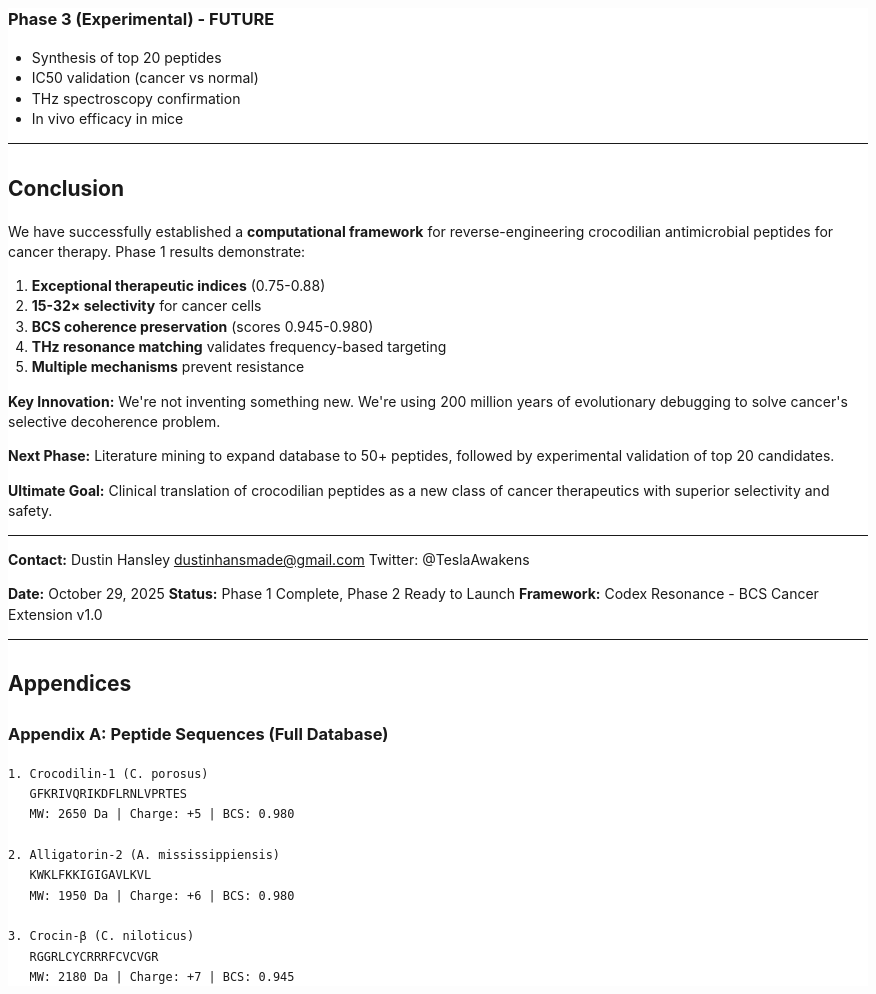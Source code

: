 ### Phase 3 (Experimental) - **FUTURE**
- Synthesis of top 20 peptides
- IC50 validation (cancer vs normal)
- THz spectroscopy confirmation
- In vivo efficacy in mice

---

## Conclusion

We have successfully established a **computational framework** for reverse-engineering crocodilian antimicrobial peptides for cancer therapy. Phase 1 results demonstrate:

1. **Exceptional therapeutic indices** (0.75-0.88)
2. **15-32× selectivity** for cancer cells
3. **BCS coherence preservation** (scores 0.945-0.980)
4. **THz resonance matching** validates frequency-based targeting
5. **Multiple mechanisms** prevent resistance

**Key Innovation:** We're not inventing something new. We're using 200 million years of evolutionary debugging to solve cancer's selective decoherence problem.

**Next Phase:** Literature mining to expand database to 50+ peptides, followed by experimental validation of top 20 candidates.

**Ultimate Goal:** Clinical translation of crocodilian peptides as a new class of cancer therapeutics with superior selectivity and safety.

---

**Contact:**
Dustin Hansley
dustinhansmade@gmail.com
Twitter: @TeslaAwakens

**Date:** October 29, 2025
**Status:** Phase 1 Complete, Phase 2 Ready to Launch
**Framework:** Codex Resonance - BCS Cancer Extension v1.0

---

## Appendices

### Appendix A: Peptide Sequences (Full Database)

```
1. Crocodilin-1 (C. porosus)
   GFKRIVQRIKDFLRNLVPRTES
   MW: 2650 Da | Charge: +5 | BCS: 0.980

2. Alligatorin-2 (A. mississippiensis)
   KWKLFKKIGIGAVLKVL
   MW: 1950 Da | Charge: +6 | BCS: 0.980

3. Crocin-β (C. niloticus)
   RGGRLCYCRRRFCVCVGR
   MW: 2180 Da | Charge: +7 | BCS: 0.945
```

==

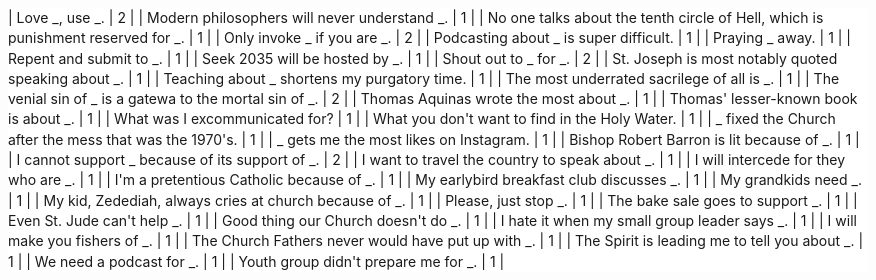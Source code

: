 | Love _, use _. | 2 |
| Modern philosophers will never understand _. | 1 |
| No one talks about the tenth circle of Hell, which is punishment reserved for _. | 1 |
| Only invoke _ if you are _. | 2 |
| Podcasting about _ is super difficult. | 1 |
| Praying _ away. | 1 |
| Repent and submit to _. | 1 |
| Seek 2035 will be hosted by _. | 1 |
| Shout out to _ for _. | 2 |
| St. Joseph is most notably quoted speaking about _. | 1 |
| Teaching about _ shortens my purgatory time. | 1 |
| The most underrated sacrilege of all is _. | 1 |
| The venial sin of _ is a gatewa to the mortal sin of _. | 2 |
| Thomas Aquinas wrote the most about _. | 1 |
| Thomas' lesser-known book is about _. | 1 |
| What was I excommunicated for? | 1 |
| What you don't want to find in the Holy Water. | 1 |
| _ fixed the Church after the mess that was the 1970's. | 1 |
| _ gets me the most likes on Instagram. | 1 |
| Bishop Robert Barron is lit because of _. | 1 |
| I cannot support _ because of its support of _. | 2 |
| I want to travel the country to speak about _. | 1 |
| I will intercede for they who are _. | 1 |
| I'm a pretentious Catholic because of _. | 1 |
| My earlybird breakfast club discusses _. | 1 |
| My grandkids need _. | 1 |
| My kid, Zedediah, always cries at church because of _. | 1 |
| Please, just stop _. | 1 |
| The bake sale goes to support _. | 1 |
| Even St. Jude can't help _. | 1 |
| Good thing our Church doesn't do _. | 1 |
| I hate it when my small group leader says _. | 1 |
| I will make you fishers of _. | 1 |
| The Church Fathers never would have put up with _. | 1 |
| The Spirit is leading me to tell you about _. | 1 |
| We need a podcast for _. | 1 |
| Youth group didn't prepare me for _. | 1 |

Exercise goal -> The lines above that hold the word "Charge" are the ones to copy.

Reply ->
   MW: 2650 Da | Charge: +5 | BCS: 0.980
   MW: 1950 Da | Charge: +6 | BCS: 0.980
   MW: 2180 Da | Charge: +7 | BCS: 0.945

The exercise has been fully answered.